Armá tu propia huerta
¡Qué rico el olor de la albahaca fresca! Y cómo cambia el color, y hasta sabor de los tomates cuando no tienen ningún agrotóxico… Por eso es importante saber de dónde viene lo que comemos. Y qué mejor, entonces, que salga de nuestra propia casa.
Lo primero que tienes quetener en cuenta es el tipo de suelo con el que cuentas, y los horarios en que las plantas recibirán sol. Además, es importante tomar en cuenta el clima de la región en la que te encuentras así como el regímen de precipitaciones, para saber qué cultivos se adaptaran mejor a las condiciones del área.
No importa si vives en una casa o en un departamento, ya que si no cuentas con un jardín donde cultivar, siempre puedes tener unas macetas con plantas aromáticas, y contar así con una mini huerta que dará sabor a tus comidas. Si vas a plantar en el jardín, hazlo separado de los árboles o grandes arbustos, ya que le robarán la luz solar a tu huerta, así como los nutrientes del suelo.
Ahora la pregunta es ¿qué plantar? Consulta donde compres las semillas cuál es la época ideal para plantar cada especie según su ciclo de germinación. Además, debes tener en cuenta que las plantas de semillas pequeñas, como los tomates o las berenjenas, no se siembran directamente en la tierra sino que se preparan en almácigos. Para los mismos, necesitarás bandejas de germinación con un sustrato liviano, ubicadas en un lugar con luz y protegidas del frío y el viento. Los almácigos necesitan abundante riego, y cuando las plantas tengan tallos de 1 cm de diámetro, ya pueden transplantarse a canteros, macetas o a la tierra del jardín.
Si vas a realizar tu huerta en el jardín, recuerda protegerla de los animales cercándola. Además, separa siempre los vegetales de las plantas aromáticas.

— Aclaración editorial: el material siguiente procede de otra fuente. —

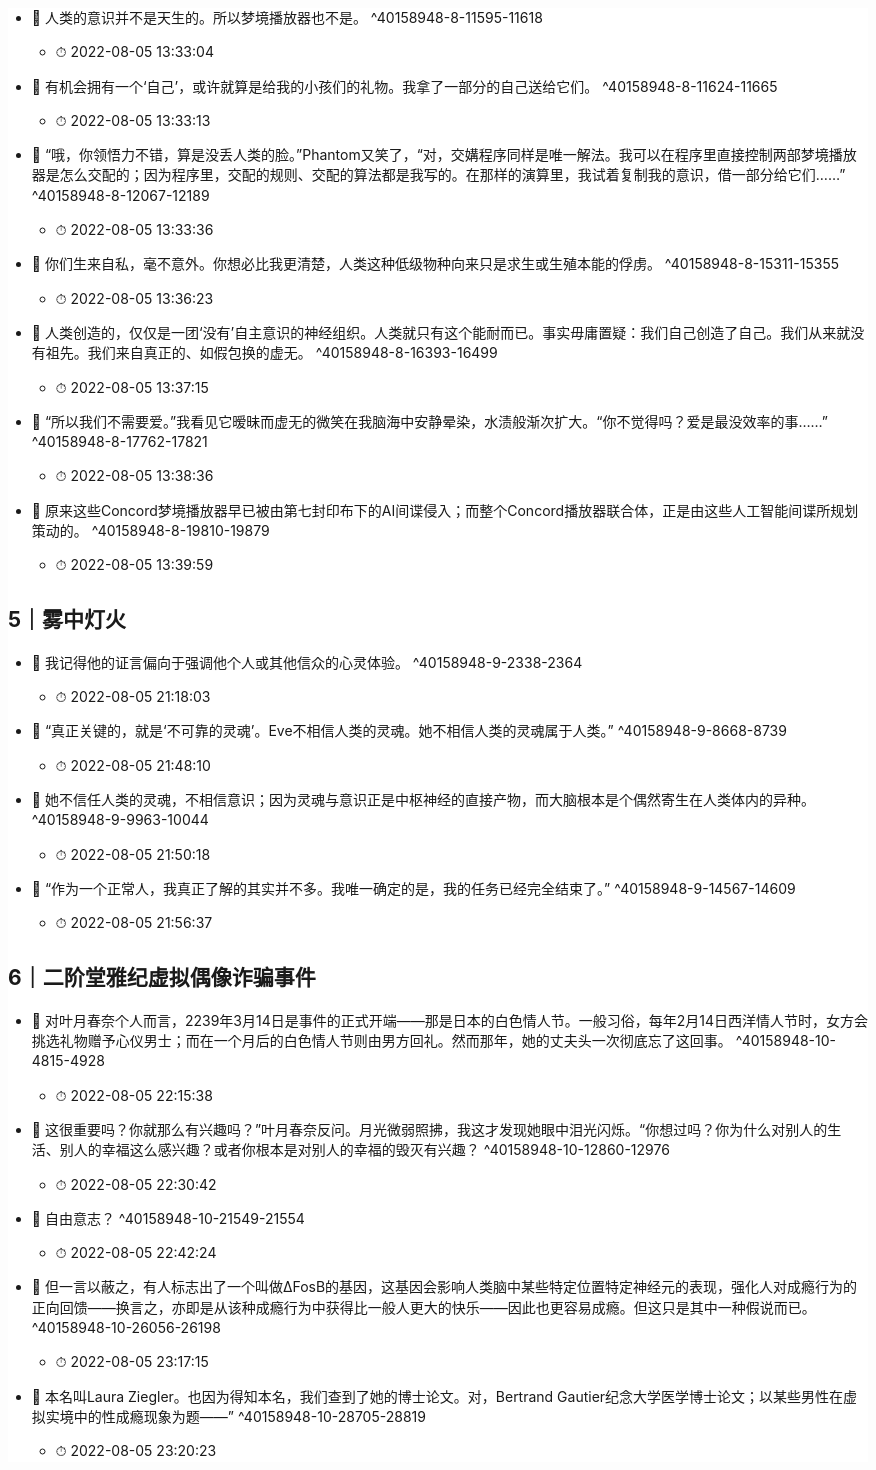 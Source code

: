 - 📌 人类的意识并不是天生的。所以梦境播放器也不是。 ^40158948-8-11595-11618
    - ⏱ 2022-08-05 13:33:04 

- 📌 有机会拥有一个‘自己’，或许就算是给我的小孩们的礼物。我拿了一部分的自己送给它们。 ^40158948-8-11624-11665
    - ⏱ 2022-08-05 13:33:13 

- 📌 “哦，你领悟力不错，算是没丢人类的脸。”Phantom又笑了，“对，交媾程序同样是唯一解法。我可以在程序里直接控制两部梦境播放器是怎么交配的；因为程序里，交配的规则、交配的算法都是我写的。在那样的演算里，我试着复制我的意识，借一部分给它们……” ^40158948-8-12067-12189
    - ⏱ 2022-08-05 13:33:36 

- 📌 你们生来自私，毫不意外。你想必比我更清楚，人类这种低级物种向来只是求生或生殖本能的俘虏。 ^40158948-8-15311-15355
    - ⏱ 2022-08-05 13:36:23 

- 📌 人类创造的，仅仅是一团‘没有’自主意识的神经组织。人类就只有这个能耐而已。事实毋庸置疑：我们自己创造了自己。我们从来就没有祖先。我们来自真正的、如假包换的虚无。 ^40158948-8-16393-16499
    - ⏱ 2022-08-05 13:37:15 

- 📌 “所以我们不需要爱。”我看见它暧昧而虚无的微笑在我脑海中安静晕染，水渍般渐次扩大。“你不觉得吗？爱是最没效率的事……” ^40158948-8-17762-17821
    - ⏱ 2022-08-05 13:38:36 

- 📌 原来这些Concord梦境播放器早已被由第七封印布下的AI间谍侵入；而整个Concord播放器联合体，正是由这些人工智能间谍所规划策动的。 ^40158948-8-19810-19879
    - ⏱ 2022-08-05 13:39:59 
## 5｜雾中灯火


- 📌 我记得他的证言偏向于强调他个人或其他信众的心灵体验。 ^40158948-9-2338-2364
    - ⏱ 2022-08-05 21:18:03 

- 📌 “真正关键的，就是‘不可靠的灵魂’。Eve不相信人类的灵魂。她不相信人类的灵魂属于人类。” ^40158948-9-8668-8739
    - ⏱ 2022-08-05 21:48:10 

- 📌 她不信任人类的灵魂，不相信意识；因为灵魂与意识正是中枢神经的直接产物，而大脑根本是个偶然寄生在人类体内的异种。 ^40158948-9-9963-10044
    - ⏱ 2022-08-05 21:50:18 

- 📌 “作为一个正常人，我真正了解的其实并不多。我唯一确定的是，我的任务已经完全结束了。” ^40158948-9-14567-14609
    - ⏱ 2022-08-05 21:56:37 
## 6｜二阶堂雅纪虚拟偶像诈骗事件


- 📌 对叶月春奈个人而言，2239年3月14日是事件的正式开端——那是日本的白色情人节。一般习俗，每年2月14日西洋情人节时，女方会挑选礼物赠予心仪男士；而在一个月后的白色情人节则由男方回礼。然而那年，她的丈夫头一次彻底忘了这回事。 ^40158948-10-4815-4928
    - ⏱ 2022-08-05 22:15:38 

- 📌 这很重要吗？你就那么有兴趣吗？”叶月春奈反问。月光微弱照拂，我这才发现她眼中泪光闪烁。“你想过吗？你为什么对别人的生活、别人的幸福这么感兴趣？或者你根本是对别人的幸福的毁灭有兴趣？ ^40158948-10-12860-12976
    - ⏱ 2022-08-05 22:30:42 

- 📌 自由意志？ ^40158948-10-21549-21554
    - ⏱ 2022-08-05 22:42:24 

- 📌 但一言以蔽之，有人标志出了一个叫做ΔFosB的基因，这基因会影响人类脑中某些特定位置特定神经元的表现，强化人对成瘾行为的正向回馈——换言之，亦即是从该种成瘾行为中获得比一般人更大的快乐——因此也更容易成瘾。但这只是其中一种假说而已。 ^40158948-10-26056-26198
    - ⏱ 2022-08-05 23:17:15 

- 📌 本名叫Laura Ziegler。也因为得知本名，我们查到了她的博士论文。对，Bertrand Gautier纪念大学医学博士论文；以某些男性在虚拟实境中的性成瘾现象为题——” ^40158948-10-28705-28819
    - ⏱ 2022-08-05 23:20:23 
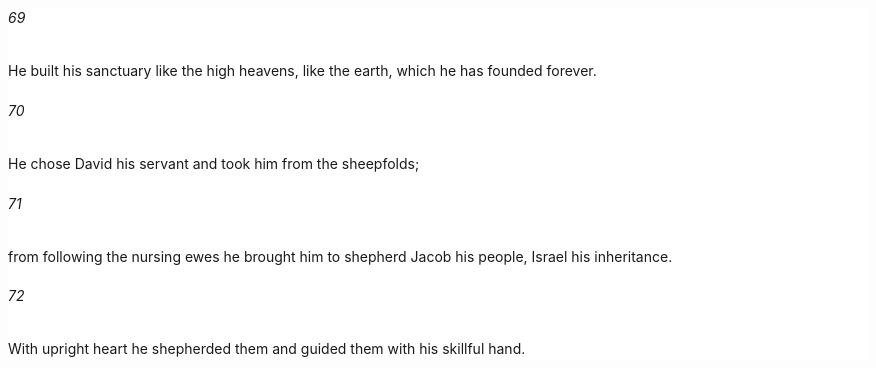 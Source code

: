  

###### 69 
He built his sanctuary like the high heavens, 
 like the earth, which he has founded forever. 
 
 

###### 70 
He chose David his servant 
 and took him from the sheepfolds; 
 
 

###### 71 
from following the nursing ewes he brought him 
 to shepherd Jacob his people, 
 Israel his inheritance. 
 
 

###### 72 
With upright heart he shepherded them 
 and guided them with his skillful hand.
 
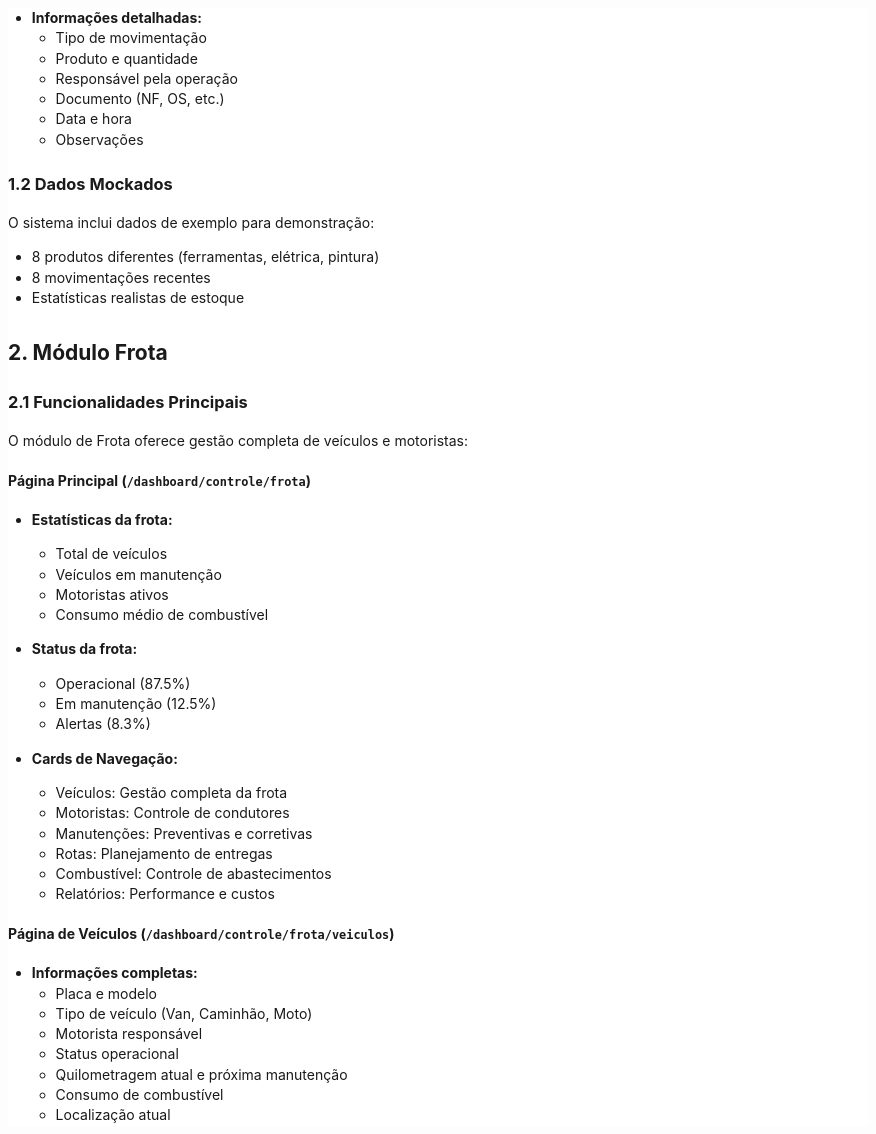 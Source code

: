 - **Informações detalhadas:**
  - Tipo de movimentação
  - Produto e quantidade
  - Responsável pela operação
  - Documento (NF, OS, etc.)
  - Data e hora
  - Observações

### 1.2 Dados Mockados

O sistema inclui dados de exemplo para demonstração:
- 8 produtos diferentes (ferramentas, elétrica, pintura)
- 8 movimentações recentes
- Estatísticas realistas de estoque

## 2. Módulo Frota

### 2.1 Funcionalidades Principais

O módulo de Frota oferece gestão completa de veículos e motoristas:

#### Página Principal (`/dashboard/controle/frota`)
- **Estatísticas da frota:**
  - Total de veículos
  - Veículos em manutenção
  - Motoristas ativos
  - Consumo médio de combustível

- **Status da frota:**
  - Operacional (87.5%)
  - Em manutenção (12.5%)
  - Alertas (8.3%)

- **Cards de Navegação:**
  - Veículos: Gestão completa da frota
  - Motoristas: Controle de condutores
  - Manutenções: Preventivas e corretivas
  - Rotas: Planejamento de entregas
  - Combustível: Controle de abastecimentos
  - Relatórios: Performance e custos

#### Página de Veículos (`/dashboard/controle/frota/veiculos`)
- **Informações completas:**
  - Placa e modelo
  - Tipo de veículo (Van, Caminhão, Moto)
  - Motorista responsável
  - Status operacional
  - Quilometragem atual e próxima manutenção
  - Consumo de combustível
  - Localização atual
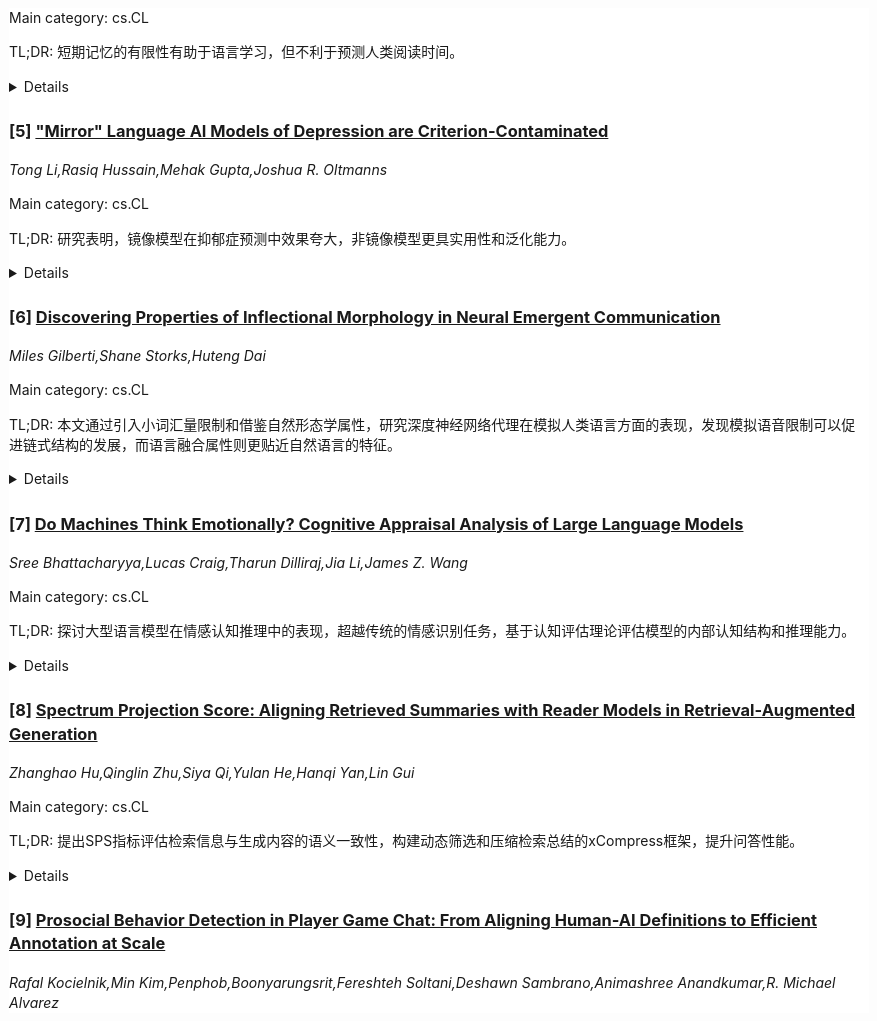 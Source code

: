 Main category: cs.CL

TL;DR: 短期记忆的有限性有助于语言学习，但不利于预测人类阅读时间。


<details><summary>Details</summary></details>


### [5] ["Mirror" Language AI Models of Depression are Criterion-Contaminated](https://arxiv.org/abs/2508.05830)
*Tong Li,Rasiq Hussain,Mehak Gupta,Joshua R. Oltmanns*

Main category: cs.CL

TL;DR: 研究表明，镜像模型在抑郁症预测中效果夸大，非镜像模型更具实用性和泛化能力。


<details><summary>Details</summary></details>


### [6] [Discovering Properties of Inflectional Morphology in Neural Emergent Communication](https://arxiv.org/abs/2508.05843)
*Miles Gilberti,Shane Storks,Huteng Dai*

Main category: cs.CL

TL;DR: 本文通过引入小词汇量限制和借鉴自然形态学属性，研究深度神经网络代理在模拟人类语言方面的表现，发现模拟语音限制可以促进链式结构的发展，而语言融合属性则更贴近自然语言的特征。


<details><summary>Details</summary></details>


### [7] [Do Machines Think Emotionally? Cognitive Appraisal Analysis of Large Language Models](https://arxiv.org/abs/2508.05880)
*Sree Bhattacharyya,Lucas Craig,Tharun Dilliraj,Jia Li,James Z. Wang*

Main category: cs.CL

TL;DR: 探讨大型语言模型在情感认知推理中的表现，超越传统的情感识别任务，基于认知评估理论评估模型的内部认知结构和推理能力。


<details><summary>Details</summary></details>


### [8] [Spectrum Projection Score: Aligning Retrieved Summaries with Reader Models in Retrieval-Augmented Generation](https://arxiv.org/abs/2508.05909)
*Zhanghao Hu,Qinglin Zhu,Siya Qi,Yulan He,Hanqi Yan,Lin Gui*

Main category: cs.CL

TL;DR: 提出SPS指标评估检索信息与生成内容的语义一致性，构建动态筛选和压缩检索总结的xCompress框架，提升问答性能。


<details><summary>Details</summary></details>


### [9] [Prosocial Behavior Detection in Player Game Chat: From Aligning Human-AI Definitions to Efficient Annotation at Scale](https://arxiv.org/abs/2508.05938)
*Rafal Kocielnik,Min Kim,Penphob,Boonyarungsrit,Fereshteh Soltani,Deshawn Sambrano,Animashree Anandkumar,R. Michael Alvarez*
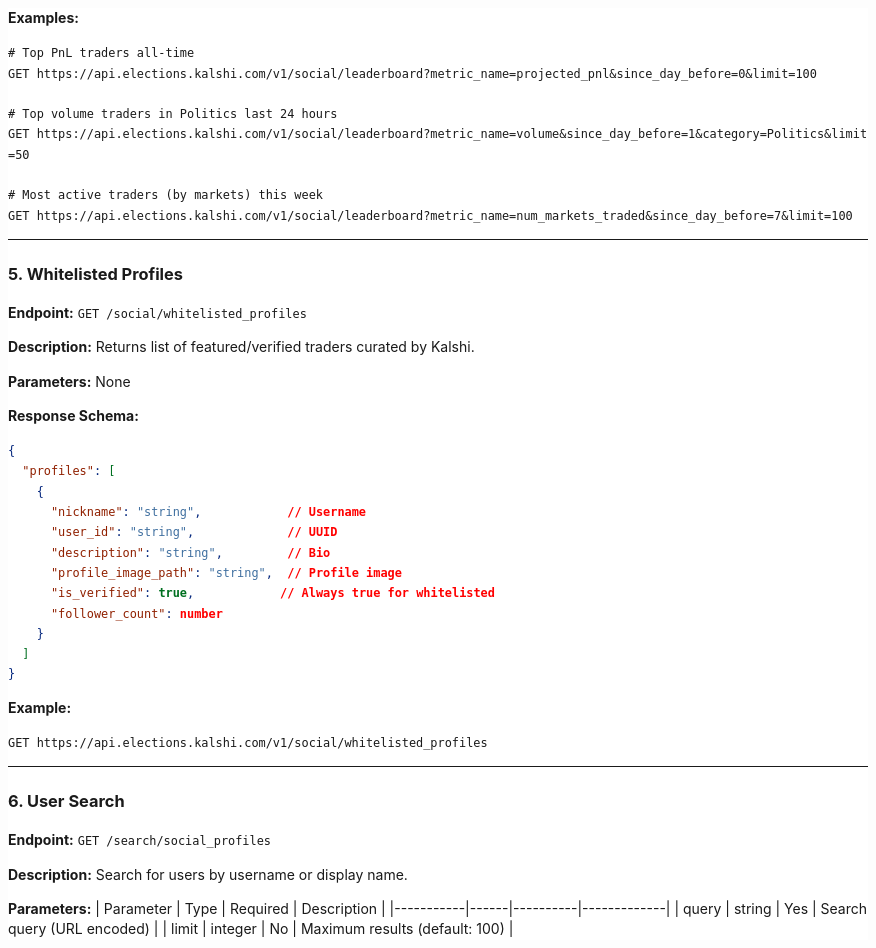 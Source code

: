 **Examples:**
```
# Top PnL traders all-time
GET https://api.elections.kalshi.com/v1/social/leaderboard?metric_name=projected_pnl&since_day_before=0&limit=100

# Top volume traders in Politics last 24 hours
GET https://api.elections.kalshi.com/v1/social/leaderboard?metric_name=volume&since_day_before=1&category=Politics&limit=50

# Most active traders (by markets) this week
GET https://api.elections.kalshi.com/v1/social/leaderboard?metric_name=num_markets_traded&since_day_before=7&limit=100
```

---

### 5. Whitelisted Profiles
**Endpoint:** `GET /social/whitelisted_profiles`

**Description:** Returns list of featured/verified traders curated by Kalshi.

**Parameters:** None

**Response Schema:**
```json
{
  "profiles": [
    {
      "nickname": "string",            // Username
      "user_id": "string",             // UUID
      "description": "string",         // Bio
      "profile_image_path": "string",  // Profile image
      "is_verified": true,            // Always true for whitelisted
      "follower_count": number
    }
  ]
}
```

**Example:**
```
GET https://api.elections.kalshi.com/v1/social/whitelisted_profiles
```

---

### 6. User Search
**Endpoint:** `GET /search/social_profiles`

**Description:** Search for users by username or display name.

**Parameters:**
| Parameter | Type | Required | Description |
|-----------|------|----------|-------------|
| query | string | Yes | Search query (URL encoded) |
| limit | integer | No | Maximum results (default: 100) |
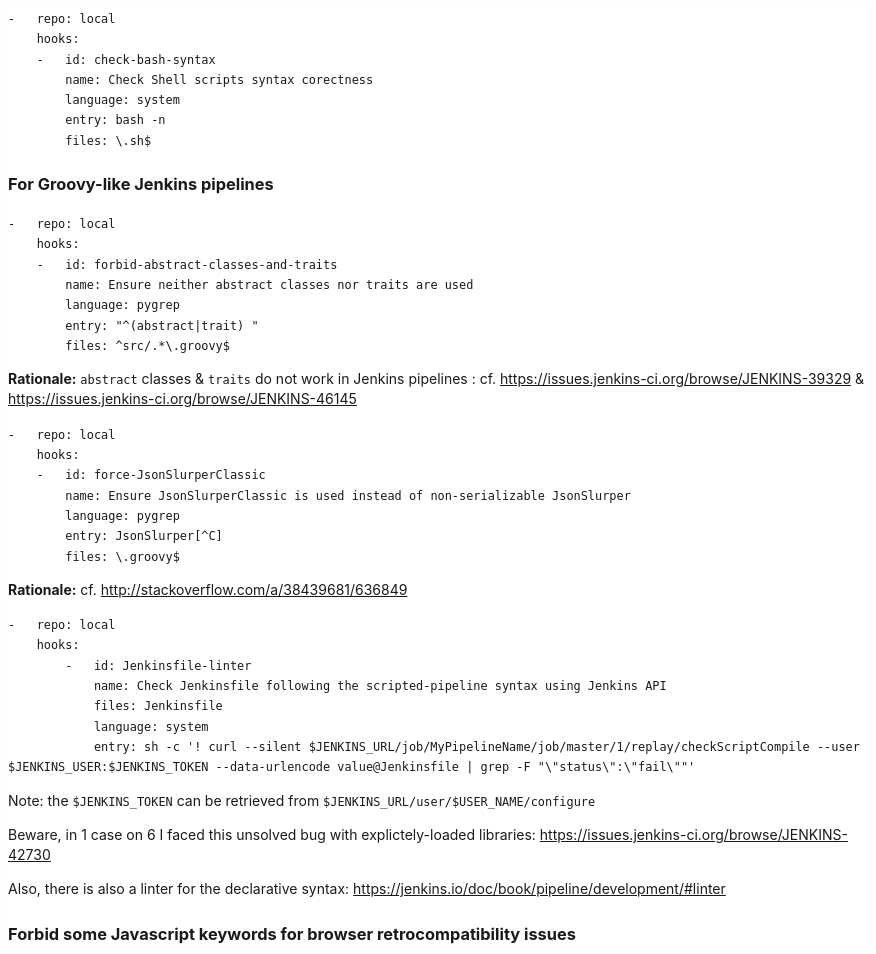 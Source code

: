     -   repo: local
        hooks:
        -   id: check-bash-syntax
            name: Check Shell scripts syntax corectness
            language: system
            entry: bash -n
            files: \.sh$

### For Groovy-like Jenkins pipelines

```
-   repo: local
    hooks:
    -   id: forbid-abstract-classes-and-traits
        name: Ensure neither abstract classes nor traits are used
        language: pygrep
        entry: "^(abstract|trait) "
        files: ^src/.*\.groovy$
```
**Rationale:** `abstract` classes & `traits` do not work in Jenkins pipelines : cf. https://issues.jenkins-ci.org/browse/JENKINS-39329 & https://issues.jenkins-ci.org/browse/JENKINS-46145

```
-   repo: local
    hooks:
    -   id: force-JsonSlurperClassic
        name: Ensure JsonSlurperClassic is used instead of non-serializable JsonSlurper
        language: pygrep
        entry: JsonSlurper[^C]
        files: \.groovy$
```
**Rationale:** cf. http://stackoverflow.com/a/38439681/636849

```
-   repo: local
    hooks:
        -   id: Jenkinsfile-linter
            name: Check Jenkinsfile following the scripted-pipeline syntax using Jenkins API
            files: Jenkinsfile
            language: system
            entry: sh -c '! curl --silent $JENKINS_URL/job/MyPipelineName/job/master/1/replay/checkScriptCompile --user $JENKINS_USER:$JENKINS_TOKEN --data-urlencode value@Jenkinsfile | grep -F "\"status\":\"fail\""'
```
Note: the `$JENKINS_TOKEN` can be retrieved from `$JENKINS_URL/user/$USER_NAME/configure`

Beware, in 1 case on 6 I faced this unsolved bug with explictely-loaded libraries: https://issues.jenkins-ci.org/browse/JENKINS-42730

Also, there is also a linter for the declarative syntax: https://jenkins.io/doc/book/pipeline/development/#linter

### Forbid some Javascript keywords for browser retrocompatibility issues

Un último consejo básico: tienes que saber qué cultivos “combinan bien”, es decir, son buenos compañeros al compartir los nutrientes del suelo y pueden sembrarse juntos como buenos vecinos. Estos son los casos de la lechuga con el puerro, las zanahorias, las berenjenas o las cebollas de verdeo, el hinojo con la escarola, el tomate con la albahaca o el perejil con la remolacha.